Snoop Dogg singles chronology
| "The Mack" (2011) | "Young, Wild & Free" (2011) | "I Drink I Smoke" (2011) |

Wiz Khalifa singles chronology
| "5 O'Clock" (2011) | "Young, Wild & Free" (2011) | "I'm On" (2011) |

Bruno Mars singles chronology
| "It Will Rain" (2011) | "Young, Wild & Free" (2011) | "Count On Me" (2011) |

Music video
- "Young, Wild & Free on YouTube

= Young, Wild & Free =

2011 single by Snoop Dogg and Wiz Khalifa featuring Bruno Mars

"Young, Wild & Free" is a song by American rappers Snoop Dogg and Wiz Khalifa, featuring vocals from American singer-songwriter Bruno Mars.

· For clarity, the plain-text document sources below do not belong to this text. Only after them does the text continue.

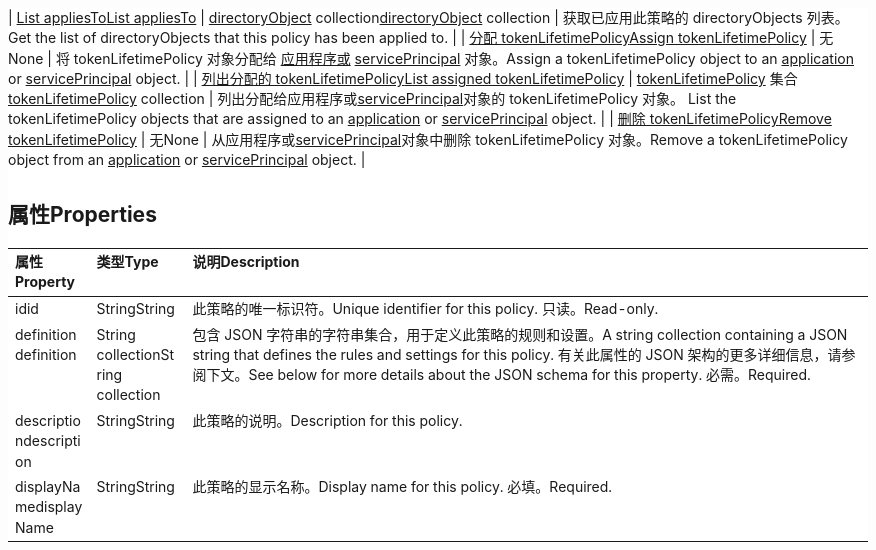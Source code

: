 | [<span data-ttu-id="7d557-129">List appliesTo</span><span class="sxs-lookup"><span data-stu-id="7d557-129">List appliesTo</span></span>](../api/tokenlifetimepolicy-list-appliesto.md) | <span data-ttu-id="7d557-130">[directoryObject](directoryobject.md) collection</span><span class="sxs-lookup"><span data-stu-id="7d557-130">[directoryObject](directoryobject.md) collection</span></span> | <span data-ttu-id="7d557-131">获取已应用此策略的 directoryObjects 列表。</span><span class="sxs-lookup"><span data-stu-id="7d557-131">Get the list of directoryObjects that this policy has been applied to.</span></span> |
| [<span data-ttu-id="7d557-132">分配 tokenLifetimePolicy</span><span class="sxs-lookup"><span data-stu-id="7d557-132">Assign tokenLifetimePolicy</span></span>](../api/application-post-tokenlifetimepolicies.md) | <span data-ttu-id="7d557-133">无</span><span class="sxs-lookup"><span data-stu-id="7d557-133">None</span></span> | <span data-ttu-id="7d557-134">将 tokenLifetimePolicy 对象分配给 [应用程序或](application.md) [servicePrincipal](serviceprincipal.md) 对象。</span><span class="sxs-lookup"><span data-stu-id="7d557-134">Assign a tokenLifetimePolicy object to an [application](application.md) or [servicePrincipal](serviceprincipal.md) object.</span></span> |
| [<span data-ttu-id="7d557-135">列出分配的 tokenLifetimePolicy</span><span class="sxs-lookup"><span data-stu-id="7d557-135">List assigned tokenLifetimePolicy</span></span>](../api/application-list-tokenlifetimepolicies.md) | <span data-ttu-id="7d557-136">[tokenLifetimePolicy](tokenlifetimepolicy.md) 集合</span><span class="sxs-lookup"><span data-stu-id="7d557-136">[tokenLifetimePolicy](tokenlifetimepolicy.md) collection</span></span> | <span data-ttu-id="7d557-137">列出分配给应用程序或[servicePrincipal](serviceprincipal.md)对象的 tokenLifetimePolicy 对象。 [](application.md)</span><span class="sxs-lookup"><span data-stu-id="7d557-137">List the tokenLifetimePolicy objects that are assigned to an [application](application.md) or [servicePrincipal](serviceprincipal.md) object.</span></span> |
| [<span data-ttu-id="7d557-138">删除 tokenLifetimePolicy</span><span class="sxs-lookup"><span data-stu-id="7d557-138">Remove tokenLifetimePolicy</span></span>](../api/application-delete-tokenlifetimepolicies.md) | <span data-ttu-id="7d557-139">无</span><span class="sxs-lookup"><span data-stu-id="7d557-139">None</span></span> | <span data-ttu-id="7d557-140">从应用程序或[servicePrincipal](serviceprincipal.md)对象[](application.md)中删除 tokenLifetimePolicy 对象。</span><span class="sxs-lookup"><span data-stu-id="7d557-140">Remove a tokenLifetimePolicy object from an [application](application.md) or [servicePrincipal](serviceprincipal.md) object.</span></span> |

## <a name="properties"></a><span data-ttu-id="7d557-141">属性</span><span class="sxs-lookup"><span data-stu-id="7d557-141">Properties</span></span>

| <span data-ttu-id="7d557-142">属性</span><span class="sxs-lookup"><span data-stu-id="7d557-142">Property</span></span>     | <span data-ttu-id="7d557-143">类型</span><span class="sxs-lookup"><span data-stu-id="7d557-143">Type</span></span>        | <span data-ttu-id="7d557-144">说明</span><span class="sxs-lookup"><span data-stu-id="7d557-144">Description</span></span> |
|:-------------|:------------|:------------|
|<span data-ttu-id="7d557-145">id</span><span class="sxs-lookup"><span data-stu-id="7d557-145">id</span></span>|<span data-ttu-id="7d557-146">String</span><span class="sxs-lookup"><span data-stu-id="7d557-146">String</span></span>| <span data-ttu-id="7d557-147">此策略的唯一标识符。</span><span class="sxs-lookup"><span data-stu-id="7d557-147">Unique identifier for this policy.</span></span> <span data-ttu-id="7d557-148">只读。</span><span class="sxs-lookup"><span data-stu-id="7d557-148">Read-only.</span></span>|
|<span data-ttu-id="7d557-149">definition</span><span class="sxs-lookup"><span data-stu-id="7d557-149">definition</span></span>|<span data-ttu-id="7d557-150">String collection</span><span class="sxs-lookup"><span data-stu-id="7d557-150">String collection</span></span>| <span data-ttu-id="7d557-151">包含 JSON 字符串的字符串集合，用于定义此策略的规则和设置。</span><span class="sxs-lookup"><span data-stu-id="7d557-151">A string collection containing a JSON string that defines the rules and settings for this policy.</span></span> <span data-ttu-id="7d557-152">有关此属性的 JSON 架构的更多详细信息，请参阅下文。</span><span class="sxs-lookup"><span data-stu-id="7d557-152">See below for more details about the JSON schema for this property.</span></span> <span data-ttu-id="7d557-153">必需。</span><span class="sxs-lookup"><span data-stu-id="7d557-153">Required.</span></span>|
|<span data-ttu-id="7d557-154">description</span><span class="sxs-lookup"><span data-stu-id="7d557-154">description</span></span>|<span data-ttu-id="7d557-155">String</span><span class="sxs-lookup"><span data-stu-id="7d557-155">String</span></span>| <span data-ttu-id="7d557-156">此策略的说明。</span><span class="sxs-lookup"><span data-stu-id="7d557-156">Description for this policy.</span></span>|
|<span data-ttu-id="7d557-157">displayName</span><span class="sxs-lookup"><span data-stu-id="7d557-157">displayName</span></span>|<span data-ttu-id="7d557-158">String</span><span class="sxs-lookup"><span data-stu-id="7d557-158">String</span></span>| <span data-ttu-id="7d557-159">此策略的显示名称。</span><span class="sxs-lookup"><span data-stu-id="7d557-159">Display name for this policy.</span></span> <span data-ttu-id="7d557-160">必填。</span><span class="sxs-lookup"><span data-stu-id="7d557-160">Required.</span></span>|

It was released on October 11, 2011, by Atlantic Records as the lead single from the soundtrack of the film, Mac & Devin Go to High School, in which the rappers star in. The track was written by Mars, Philip Lawrence, Ari Levine, Brody Brown, Snoop Dogg, and Wiz Khalifa. The track samples two other songs, "Toot It & Boot It" (2010) and "Sneakin' in the Back" (1974), songwriting credits were added for a total of seventeen. Produced by the Smeezingtons during a freestyle studio session and never meant to be heard; Aaron Bay-Shuck considered it a potential hit and asked the trio to finish it. After the song was finished, Snoop Dogg and Wiz Khalifa were added.

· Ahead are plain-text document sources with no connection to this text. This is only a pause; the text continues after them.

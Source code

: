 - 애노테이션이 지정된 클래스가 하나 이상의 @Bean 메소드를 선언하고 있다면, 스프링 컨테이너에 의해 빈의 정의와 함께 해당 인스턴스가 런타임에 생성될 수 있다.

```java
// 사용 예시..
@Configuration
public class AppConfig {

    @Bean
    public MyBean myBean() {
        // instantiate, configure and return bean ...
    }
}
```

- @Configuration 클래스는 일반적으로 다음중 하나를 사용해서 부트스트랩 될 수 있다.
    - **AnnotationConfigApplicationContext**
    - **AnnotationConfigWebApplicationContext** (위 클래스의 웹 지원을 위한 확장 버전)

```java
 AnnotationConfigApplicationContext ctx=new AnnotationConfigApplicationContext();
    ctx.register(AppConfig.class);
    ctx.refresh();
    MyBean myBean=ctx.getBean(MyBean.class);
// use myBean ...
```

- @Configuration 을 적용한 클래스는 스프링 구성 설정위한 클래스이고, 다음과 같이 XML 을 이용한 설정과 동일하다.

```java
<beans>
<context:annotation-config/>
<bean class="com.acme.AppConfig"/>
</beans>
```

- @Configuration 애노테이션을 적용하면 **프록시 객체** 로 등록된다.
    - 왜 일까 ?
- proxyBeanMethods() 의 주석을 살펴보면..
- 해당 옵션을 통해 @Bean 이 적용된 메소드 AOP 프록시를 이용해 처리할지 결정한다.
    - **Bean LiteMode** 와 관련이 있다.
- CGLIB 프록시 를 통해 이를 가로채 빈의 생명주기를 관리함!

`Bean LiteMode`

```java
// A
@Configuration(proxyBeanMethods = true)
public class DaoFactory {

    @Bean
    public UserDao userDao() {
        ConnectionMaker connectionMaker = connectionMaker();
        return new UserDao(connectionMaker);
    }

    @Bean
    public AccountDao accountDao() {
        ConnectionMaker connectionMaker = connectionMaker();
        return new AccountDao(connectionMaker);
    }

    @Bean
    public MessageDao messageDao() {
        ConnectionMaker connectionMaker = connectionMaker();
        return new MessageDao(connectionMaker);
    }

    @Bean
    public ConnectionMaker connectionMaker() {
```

"Young, Wild & Free" received mixed reviews from music critics, who praised it for standing out stylistically from the rest of the soundtrack with hip-hop drums and a piano hook. Some critics praised Mars's pop-nostalgia chorus and Snoop Dogg's rap but criticized Wiz Khalifa's rap performance due to being too rough. It was commercially successful, reaching the top ten in several markets (including number seven on the Billboard Hot 100 and number six in France and Switzerland); it peaked at number two in New Zealand and number four in Australia. The single was certified six times platinum by the Recording Industry Association of America (RIAA), five times platinum by the Australian Recording Industry Association (ARIA) and by Recorded Music NZ (RMNZ).

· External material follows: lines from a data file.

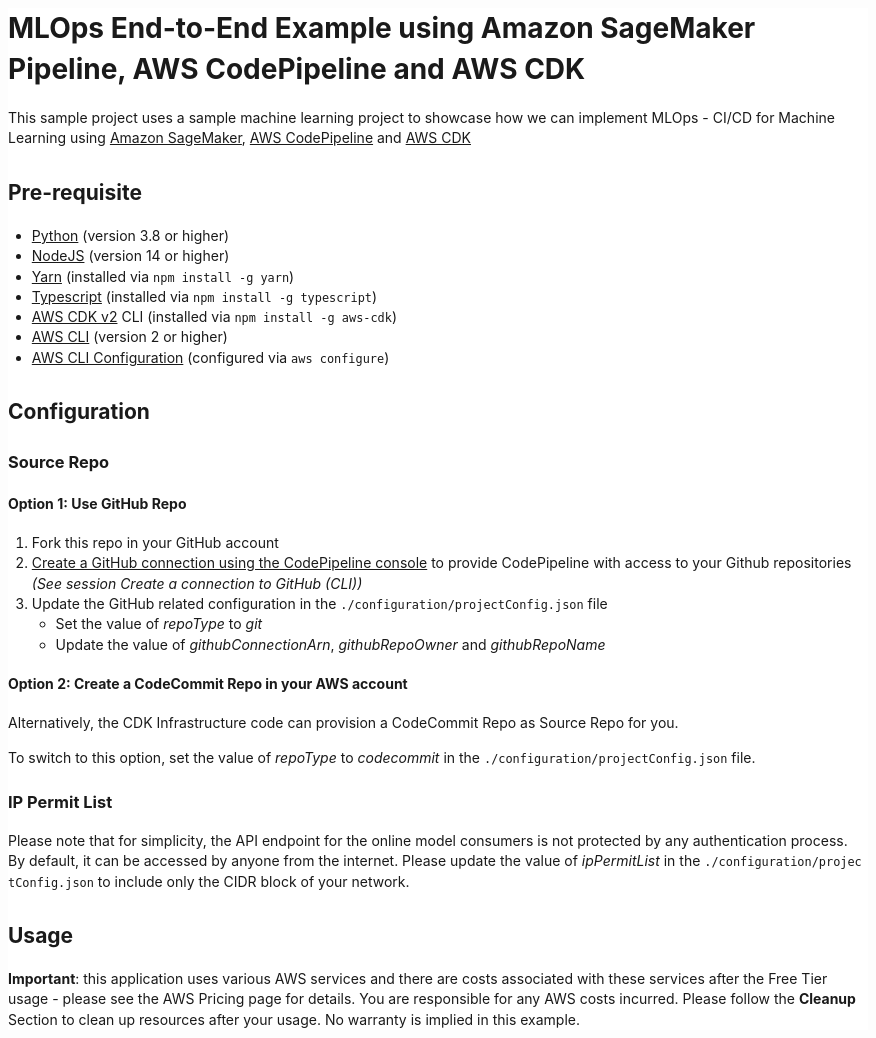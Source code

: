 # MLOps End-to-End Example using Amazon SageMaker Pipeline, AWS CodePipeline and AWS CDK

This sample project uses a sample machine learning project to showcase how we can implement MLOps - CI/CD for Machine Learning using [Amazon SageMaker](https://aws.amazon.com/sagemaker/),  [AWS CodePipeline](https://aws.amazon.com/codepipeline/) and [AWS CDK](https://aws.amazon.com/cdk/)

## Pre-requisite

* [Python](https://www.python.org/) (version 3.8 or higher)
* [NodeJS](https://nodejs.org/en/) (version 14 or higher)
* [Yarn](https://yarnpkg.com/) (installed via `npm install -g yarn`)
* [Typescript](https://www.typescriptlang.org/) (installed via `npm install -g typescript`) 
* [AWS CDK v2](https://aws.amazon.com/cdk/) CLI (installed via `npm install -g aws-cdk`)
* [AWS CLI](https://aws.amazon.com/cli/)  (version 2 or higher)
* [AWS CLI Configuration](https://docs.aws.amazon.com/cli/latest/userguide/cli-configure-quickstart.html) (configured via `aws configure`)

## Configuration

### Source Repo

#### Option 1: Use GitHub Repo

1. Fork this repo in your GitHub account
1. [Create a GitHub connection using the CodePipeline console](https://docs.aws.amazon.com/codepipeline/latest/userguide/connections-github.html) to provide CodePipeline with access to your Github repositories *(See session Create a connection to GitHub (CLI))* 
1. Update the GitHub related configuration in the `./configuration/projectConfig.json` file
    * Set the value of *repoType* to *git*
    * Update the value of *githubConnectionArn*, *githubRepoOwner* and *githubRepoName*

#### Option 2: Create a CodeCommit Repo in your AWS account

Alternatively, the CDK Infrastructure code can provision a CodeCommit Repo as Source Repo for you. 

To switch to this option, set the value of *repoType* to *codecommit* in the `./configuration/projectConfig.json` file.
 
### IP Permit List

Please note that for simplicity, the API endpoint for the online model consumers is not protected by any authentication process. By default, it can be accessed by anyone from the internet. Please update the value of *ipPermitList* in the `./configuration/projectConfig.json` to include only the CIDR block of your network. 

## Usage

**Important**: this application uses various AWS services and there are costs associated with these services after the Free Tier usage - please see the AWS Pricing page for details. You are responsible for any AWS costs incurred. Please follow the **Cleanup** Section to clean up resources after your usage. No warranty is implied in this example.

The accompanying music video, filmed in Montclair, California in October 2011, was directed by Dylan Brown. It features Snoop Dogg and Wiz Khalifa having fun driving karts, skateboarding, and surrounded by girls at a party, interspersed with footage from Mac & Devin Go to High School. "Young, Wild & Free" was performed live several times, including on the 2012 VMA Tour and at Coachella 2012. It was also part of the 2015 Boys of Zummer (the American leg of Khalifa's tour with Fall Out Boy), Dogg's 2016 Puff Puff Pass Tour Part 2, and two collaborative tours by Snoop Dogg and Wiz Khalifa: the 2011 High School Tour and the 2016 High Road Summer Tour. The song was nominated for Best Rap Song at the 55th Annual Grammy Awards in 2013.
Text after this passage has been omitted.